[YOUR GOAL]
Every line between the top of the data below and the line with "## What is Kindle Cloud Reader (2020 Updated)", both ends included, must be retyped exactly.

[Stored dataset items]
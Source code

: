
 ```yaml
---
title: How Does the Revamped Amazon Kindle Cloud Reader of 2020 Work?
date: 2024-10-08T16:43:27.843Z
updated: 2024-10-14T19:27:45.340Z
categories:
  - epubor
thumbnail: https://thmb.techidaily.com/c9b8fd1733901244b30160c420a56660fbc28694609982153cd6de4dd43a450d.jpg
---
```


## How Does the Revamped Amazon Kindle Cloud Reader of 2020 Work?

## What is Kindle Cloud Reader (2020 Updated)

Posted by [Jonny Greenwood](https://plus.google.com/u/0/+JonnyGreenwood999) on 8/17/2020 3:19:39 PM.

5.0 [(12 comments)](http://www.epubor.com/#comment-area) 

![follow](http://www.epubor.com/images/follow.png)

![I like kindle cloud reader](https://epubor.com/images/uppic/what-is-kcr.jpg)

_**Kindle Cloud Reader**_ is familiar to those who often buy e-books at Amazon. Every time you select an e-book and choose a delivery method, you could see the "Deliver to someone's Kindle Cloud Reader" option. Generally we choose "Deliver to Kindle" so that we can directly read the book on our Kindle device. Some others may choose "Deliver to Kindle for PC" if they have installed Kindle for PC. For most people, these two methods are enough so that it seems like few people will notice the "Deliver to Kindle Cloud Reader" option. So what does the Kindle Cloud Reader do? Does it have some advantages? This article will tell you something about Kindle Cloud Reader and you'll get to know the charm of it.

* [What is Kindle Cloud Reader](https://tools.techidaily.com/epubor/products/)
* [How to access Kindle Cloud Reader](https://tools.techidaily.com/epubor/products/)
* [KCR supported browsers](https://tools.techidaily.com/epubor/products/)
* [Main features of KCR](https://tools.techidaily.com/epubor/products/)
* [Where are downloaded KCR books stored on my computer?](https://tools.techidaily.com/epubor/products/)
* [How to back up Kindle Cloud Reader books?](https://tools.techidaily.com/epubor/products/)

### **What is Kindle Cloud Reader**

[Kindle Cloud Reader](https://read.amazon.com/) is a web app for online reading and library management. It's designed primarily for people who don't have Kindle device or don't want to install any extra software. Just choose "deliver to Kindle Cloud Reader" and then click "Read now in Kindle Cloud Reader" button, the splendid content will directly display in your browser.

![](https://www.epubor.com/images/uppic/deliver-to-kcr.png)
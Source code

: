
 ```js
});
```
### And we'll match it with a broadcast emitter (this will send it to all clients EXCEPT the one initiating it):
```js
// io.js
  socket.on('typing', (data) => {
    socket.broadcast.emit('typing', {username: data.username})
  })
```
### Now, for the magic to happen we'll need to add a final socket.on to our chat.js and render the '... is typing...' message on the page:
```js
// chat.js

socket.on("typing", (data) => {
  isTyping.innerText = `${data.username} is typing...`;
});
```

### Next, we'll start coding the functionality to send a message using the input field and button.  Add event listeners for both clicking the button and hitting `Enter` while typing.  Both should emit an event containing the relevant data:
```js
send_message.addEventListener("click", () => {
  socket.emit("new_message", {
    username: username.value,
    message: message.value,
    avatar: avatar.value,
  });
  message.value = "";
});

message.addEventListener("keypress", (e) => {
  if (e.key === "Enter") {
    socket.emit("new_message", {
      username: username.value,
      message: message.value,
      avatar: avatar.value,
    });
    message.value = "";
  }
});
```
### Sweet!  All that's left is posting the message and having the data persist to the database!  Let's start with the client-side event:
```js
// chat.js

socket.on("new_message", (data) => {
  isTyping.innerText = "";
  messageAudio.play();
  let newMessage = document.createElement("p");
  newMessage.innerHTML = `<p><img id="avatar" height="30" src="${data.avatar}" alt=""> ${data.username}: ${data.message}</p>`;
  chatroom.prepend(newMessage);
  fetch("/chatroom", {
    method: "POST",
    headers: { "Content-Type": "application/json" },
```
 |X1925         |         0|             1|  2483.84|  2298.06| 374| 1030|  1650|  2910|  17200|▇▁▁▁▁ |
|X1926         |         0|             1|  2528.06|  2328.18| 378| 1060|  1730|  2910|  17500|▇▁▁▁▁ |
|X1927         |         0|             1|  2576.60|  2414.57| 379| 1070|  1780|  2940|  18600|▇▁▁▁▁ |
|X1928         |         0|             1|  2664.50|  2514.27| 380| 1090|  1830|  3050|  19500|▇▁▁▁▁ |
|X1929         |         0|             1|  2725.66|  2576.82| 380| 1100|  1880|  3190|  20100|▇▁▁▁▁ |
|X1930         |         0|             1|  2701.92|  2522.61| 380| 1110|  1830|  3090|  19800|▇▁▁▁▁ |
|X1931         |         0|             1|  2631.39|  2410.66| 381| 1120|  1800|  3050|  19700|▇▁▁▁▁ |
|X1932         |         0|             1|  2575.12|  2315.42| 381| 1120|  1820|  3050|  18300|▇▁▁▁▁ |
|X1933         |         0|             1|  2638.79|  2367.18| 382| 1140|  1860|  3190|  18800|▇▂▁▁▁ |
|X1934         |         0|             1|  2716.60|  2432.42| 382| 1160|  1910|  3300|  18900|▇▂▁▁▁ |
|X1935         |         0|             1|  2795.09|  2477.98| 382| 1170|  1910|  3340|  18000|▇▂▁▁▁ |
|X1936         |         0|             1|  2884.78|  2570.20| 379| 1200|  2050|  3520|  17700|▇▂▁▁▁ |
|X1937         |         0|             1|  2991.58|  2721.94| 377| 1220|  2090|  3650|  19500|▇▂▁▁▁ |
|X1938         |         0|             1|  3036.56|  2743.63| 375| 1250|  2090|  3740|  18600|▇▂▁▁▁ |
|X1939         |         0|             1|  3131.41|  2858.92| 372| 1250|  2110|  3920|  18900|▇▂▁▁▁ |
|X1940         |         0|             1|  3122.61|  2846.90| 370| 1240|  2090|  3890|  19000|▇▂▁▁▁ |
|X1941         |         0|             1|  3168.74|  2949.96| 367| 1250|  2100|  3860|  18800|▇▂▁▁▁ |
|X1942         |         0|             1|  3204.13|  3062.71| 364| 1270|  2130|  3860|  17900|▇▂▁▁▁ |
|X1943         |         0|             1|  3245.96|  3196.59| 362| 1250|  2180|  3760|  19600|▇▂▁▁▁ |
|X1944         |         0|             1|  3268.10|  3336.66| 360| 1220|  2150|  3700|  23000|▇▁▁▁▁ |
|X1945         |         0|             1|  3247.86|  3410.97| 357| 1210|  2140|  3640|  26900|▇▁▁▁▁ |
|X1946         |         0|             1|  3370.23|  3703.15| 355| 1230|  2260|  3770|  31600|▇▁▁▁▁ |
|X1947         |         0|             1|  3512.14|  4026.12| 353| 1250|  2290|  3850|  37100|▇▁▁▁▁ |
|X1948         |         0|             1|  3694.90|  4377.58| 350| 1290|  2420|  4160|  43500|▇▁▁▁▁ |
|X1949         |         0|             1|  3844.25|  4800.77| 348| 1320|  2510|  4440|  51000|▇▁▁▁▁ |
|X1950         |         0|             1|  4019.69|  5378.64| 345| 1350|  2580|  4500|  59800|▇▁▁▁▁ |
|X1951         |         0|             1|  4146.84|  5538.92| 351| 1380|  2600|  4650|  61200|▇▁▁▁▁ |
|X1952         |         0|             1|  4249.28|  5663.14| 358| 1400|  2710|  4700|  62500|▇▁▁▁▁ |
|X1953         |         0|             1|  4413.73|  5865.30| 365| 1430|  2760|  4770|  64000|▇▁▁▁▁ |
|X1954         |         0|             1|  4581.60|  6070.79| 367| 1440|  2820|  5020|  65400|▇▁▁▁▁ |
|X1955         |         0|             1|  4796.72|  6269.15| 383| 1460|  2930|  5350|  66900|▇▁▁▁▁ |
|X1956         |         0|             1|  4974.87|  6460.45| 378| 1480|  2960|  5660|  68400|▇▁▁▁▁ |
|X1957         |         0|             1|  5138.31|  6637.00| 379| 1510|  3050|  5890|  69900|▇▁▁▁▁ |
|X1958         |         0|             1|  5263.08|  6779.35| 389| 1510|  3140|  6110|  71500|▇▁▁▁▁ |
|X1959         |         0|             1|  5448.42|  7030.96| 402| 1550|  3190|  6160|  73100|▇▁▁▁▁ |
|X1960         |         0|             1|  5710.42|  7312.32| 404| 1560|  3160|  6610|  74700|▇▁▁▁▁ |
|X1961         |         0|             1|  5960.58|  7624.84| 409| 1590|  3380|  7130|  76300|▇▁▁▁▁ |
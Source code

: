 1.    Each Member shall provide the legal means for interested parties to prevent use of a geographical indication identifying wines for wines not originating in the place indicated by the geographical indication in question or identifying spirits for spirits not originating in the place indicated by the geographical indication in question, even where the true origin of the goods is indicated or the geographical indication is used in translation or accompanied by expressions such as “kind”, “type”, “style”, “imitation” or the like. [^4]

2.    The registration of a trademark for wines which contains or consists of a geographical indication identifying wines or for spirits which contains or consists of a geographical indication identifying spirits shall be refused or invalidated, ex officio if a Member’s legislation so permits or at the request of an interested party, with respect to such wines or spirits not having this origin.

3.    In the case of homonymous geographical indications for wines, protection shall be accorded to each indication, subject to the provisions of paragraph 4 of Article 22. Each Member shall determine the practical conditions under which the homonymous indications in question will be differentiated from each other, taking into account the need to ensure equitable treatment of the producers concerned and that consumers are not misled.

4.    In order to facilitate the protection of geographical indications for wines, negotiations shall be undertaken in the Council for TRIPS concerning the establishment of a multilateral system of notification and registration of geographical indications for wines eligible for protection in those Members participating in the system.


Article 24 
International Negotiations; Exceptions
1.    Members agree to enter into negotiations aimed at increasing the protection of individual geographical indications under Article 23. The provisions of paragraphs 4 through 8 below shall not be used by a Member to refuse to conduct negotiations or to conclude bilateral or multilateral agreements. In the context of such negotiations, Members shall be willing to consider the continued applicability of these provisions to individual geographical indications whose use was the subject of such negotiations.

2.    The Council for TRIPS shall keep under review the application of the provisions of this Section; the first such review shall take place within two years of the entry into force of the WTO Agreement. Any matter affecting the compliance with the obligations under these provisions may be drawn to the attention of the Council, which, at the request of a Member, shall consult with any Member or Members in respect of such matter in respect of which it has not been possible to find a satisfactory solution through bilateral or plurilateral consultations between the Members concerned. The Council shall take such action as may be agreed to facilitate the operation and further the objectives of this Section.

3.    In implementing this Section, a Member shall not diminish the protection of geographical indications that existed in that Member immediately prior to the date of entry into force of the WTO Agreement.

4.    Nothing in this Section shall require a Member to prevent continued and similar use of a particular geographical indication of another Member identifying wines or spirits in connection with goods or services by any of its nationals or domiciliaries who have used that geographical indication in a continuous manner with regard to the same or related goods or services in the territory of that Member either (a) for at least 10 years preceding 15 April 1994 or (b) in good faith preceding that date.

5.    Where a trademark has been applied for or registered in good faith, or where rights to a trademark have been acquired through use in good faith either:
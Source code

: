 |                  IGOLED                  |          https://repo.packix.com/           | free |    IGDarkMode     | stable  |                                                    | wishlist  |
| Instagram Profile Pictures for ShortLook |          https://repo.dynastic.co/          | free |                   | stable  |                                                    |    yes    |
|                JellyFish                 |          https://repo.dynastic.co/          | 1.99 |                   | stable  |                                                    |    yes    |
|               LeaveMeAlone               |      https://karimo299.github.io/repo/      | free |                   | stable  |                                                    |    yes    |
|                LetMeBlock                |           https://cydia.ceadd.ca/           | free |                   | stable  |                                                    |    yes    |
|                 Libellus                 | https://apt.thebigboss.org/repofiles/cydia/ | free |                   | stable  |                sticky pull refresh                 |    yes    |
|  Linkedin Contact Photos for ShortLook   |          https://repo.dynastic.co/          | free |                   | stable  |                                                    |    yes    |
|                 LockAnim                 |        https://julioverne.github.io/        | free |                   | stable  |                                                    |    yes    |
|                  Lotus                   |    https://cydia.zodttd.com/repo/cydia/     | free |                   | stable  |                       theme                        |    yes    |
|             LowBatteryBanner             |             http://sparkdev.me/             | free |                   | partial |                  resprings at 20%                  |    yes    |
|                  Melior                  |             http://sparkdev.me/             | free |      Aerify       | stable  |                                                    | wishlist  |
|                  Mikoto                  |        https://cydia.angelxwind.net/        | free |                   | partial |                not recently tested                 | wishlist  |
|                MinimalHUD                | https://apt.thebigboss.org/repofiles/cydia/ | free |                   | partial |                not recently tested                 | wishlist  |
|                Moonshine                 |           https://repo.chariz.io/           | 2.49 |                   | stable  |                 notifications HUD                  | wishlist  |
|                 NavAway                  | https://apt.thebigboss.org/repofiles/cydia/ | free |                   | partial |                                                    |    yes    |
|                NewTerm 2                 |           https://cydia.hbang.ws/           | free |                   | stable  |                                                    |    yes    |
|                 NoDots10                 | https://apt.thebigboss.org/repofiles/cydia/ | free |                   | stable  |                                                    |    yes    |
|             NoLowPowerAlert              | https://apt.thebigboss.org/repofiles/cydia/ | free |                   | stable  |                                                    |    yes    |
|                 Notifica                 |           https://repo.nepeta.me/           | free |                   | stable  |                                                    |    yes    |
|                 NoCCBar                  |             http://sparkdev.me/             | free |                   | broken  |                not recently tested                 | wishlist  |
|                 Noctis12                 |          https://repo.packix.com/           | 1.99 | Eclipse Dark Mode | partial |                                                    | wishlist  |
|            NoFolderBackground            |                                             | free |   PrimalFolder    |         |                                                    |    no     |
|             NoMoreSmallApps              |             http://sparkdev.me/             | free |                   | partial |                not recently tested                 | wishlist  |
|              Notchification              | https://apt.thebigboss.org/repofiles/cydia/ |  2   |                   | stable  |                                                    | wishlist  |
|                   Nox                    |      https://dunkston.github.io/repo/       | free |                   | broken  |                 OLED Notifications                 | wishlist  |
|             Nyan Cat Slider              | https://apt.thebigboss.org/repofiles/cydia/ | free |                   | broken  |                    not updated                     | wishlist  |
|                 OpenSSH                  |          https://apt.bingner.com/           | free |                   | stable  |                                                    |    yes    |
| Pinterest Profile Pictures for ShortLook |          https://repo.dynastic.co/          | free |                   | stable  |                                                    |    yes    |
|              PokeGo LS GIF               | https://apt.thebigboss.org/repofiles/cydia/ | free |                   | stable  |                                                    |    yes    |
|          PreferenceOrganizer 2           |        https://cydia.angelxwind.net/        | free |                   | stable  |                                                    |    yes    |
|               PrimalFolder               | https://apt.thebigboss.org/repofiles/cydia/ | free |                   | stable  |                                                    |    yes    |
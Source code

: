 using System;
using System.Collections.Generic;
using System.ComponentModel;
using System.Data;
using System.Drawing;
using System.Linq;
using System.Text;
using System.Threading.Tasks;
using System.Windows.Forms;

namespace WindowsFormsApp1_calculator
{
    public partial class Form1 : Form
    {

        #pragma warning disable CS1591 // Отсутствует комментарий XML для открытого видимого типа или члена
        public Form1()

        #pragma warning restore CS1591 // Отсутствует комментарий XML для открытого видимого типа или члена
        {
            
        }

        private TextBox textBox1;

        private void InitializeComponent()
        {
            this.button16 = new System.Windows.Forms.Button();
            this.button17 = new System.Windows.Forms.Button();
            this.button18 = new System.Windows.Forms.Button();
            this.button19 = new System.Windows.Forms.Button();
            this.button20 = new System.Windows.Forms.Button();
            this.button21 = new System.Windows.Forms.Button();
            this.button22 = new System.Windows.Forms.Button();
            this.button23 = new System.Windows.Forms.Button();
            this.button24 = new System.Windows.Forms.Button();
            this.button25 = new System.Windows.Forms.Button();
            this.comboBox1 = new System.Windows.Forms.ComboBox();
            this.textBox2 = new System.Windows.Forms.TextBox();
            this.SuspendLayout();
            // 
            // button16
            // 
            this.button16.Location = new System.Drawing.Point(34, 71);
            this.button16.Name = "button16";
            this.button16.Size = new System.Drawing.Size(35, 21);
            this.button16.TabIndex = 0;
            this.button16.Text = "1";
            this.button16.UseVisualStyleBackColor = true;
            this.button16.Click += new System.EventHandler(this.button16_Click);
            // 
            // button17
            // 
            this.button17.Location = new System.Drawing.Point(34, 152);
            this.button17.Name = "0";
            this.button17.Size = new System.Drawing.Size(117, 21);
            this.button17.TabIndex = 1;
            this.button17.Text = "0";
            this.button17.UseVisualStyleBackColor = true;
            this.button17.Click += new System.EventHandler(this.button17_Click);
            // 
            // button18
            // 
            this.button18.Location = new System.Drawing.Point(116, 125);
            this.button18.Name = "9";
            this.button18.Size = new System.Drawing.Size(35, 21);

[REPLY TO THE EXERCISE]
Source code

:
 ```yaml
---
title: How Does the Revamped Amazon Kindle Cloud Reader of 2020 Work?
date: 2024-10-08T16:43:27.843Z
updated: 2024-10-14T19:27:45.340Z
categories:
  - epubor
thumbnail: https://thmb.techidaily.com/c9b8fd1733901244b30160c420a56660fbc28694609982153cd6de4dd43a450d.jpg
---
```


## How Does the Revamped Amazon Kindle Cloud Reader of 2020 Work?

## What is Kindle Cloud Reader (2020 Updated)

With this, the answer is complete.